#### WORK INSTRUCTION
The full set of entries should be repeated without a single change.

[Dataset excerpts]

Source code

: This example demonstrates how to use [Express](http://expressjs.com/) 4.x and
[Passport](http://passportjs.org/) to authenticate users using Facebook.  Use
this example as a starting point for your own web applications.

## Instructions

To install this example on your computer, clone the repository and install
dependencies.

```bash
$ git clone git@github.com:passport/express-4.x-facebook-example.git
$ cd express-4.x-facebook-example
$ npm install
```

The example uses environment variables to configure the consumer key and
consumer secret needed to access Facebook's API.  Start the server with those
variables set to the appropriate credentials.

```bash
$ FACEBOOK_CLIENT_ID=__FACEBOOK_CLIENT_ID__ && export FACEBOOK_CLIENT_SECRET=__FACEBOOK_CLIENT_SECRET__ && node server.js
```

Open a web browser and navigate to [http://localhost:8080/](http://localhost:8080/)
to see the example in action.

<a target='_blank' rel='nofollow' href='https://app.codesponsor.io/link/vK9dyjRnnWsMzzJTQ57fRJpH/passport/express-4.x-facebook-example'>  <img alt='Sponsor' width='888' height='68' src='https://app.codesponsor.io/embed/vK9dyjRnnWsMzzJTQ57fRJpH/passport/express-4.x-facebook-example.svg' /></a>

#### WRITTEN SOLUTION
Source code

: This example demonstrates how to use [Express](http://expressjs.com/) 4.x and
[Passport](http://passportjs.org/) to authenticate users using Facebook.  Use
this example as a starting point for your own web applications.

## Instructions

To install this example on your computer, clone the repository and install
dependencies.

```bash
$ git clone git@github.com:passport/express-4.x-facebook-example.git
$ cd express-4.x-facebook-example
$ npm install
```

The example uses environment variables to configure the consumer key and
consumer secret needed to access Facebook's API.  Start the server with those
variables set to the appropriate credentials.

```bash
$ FACEBOOK_CLIENT_ID=__FACEBOOK_CLIENT_ID__ && export FACEBOOK_CLIENT_SECRET=__FACEBOOK_CLIENT_SECRET__ && node server.js
```

Open a web browser and navigate to [http://localhost:8080/](http://localhost:8080/)
to see the example in action.

<a target='_blank' rel='nofollow' href='https://app.codesponsor.io/link/vK9dyjRnnWsMzzJTQ57fRJpH/passport/express-4.x-facebook-example'>  <img alt='Sponsor' width='888' height='68' src='https://app.codesponsor.io/embed/vK9dyjRnnWsMzzJTQ57fRJpH/passport/express-4.x-facebook-example.svg' /></a>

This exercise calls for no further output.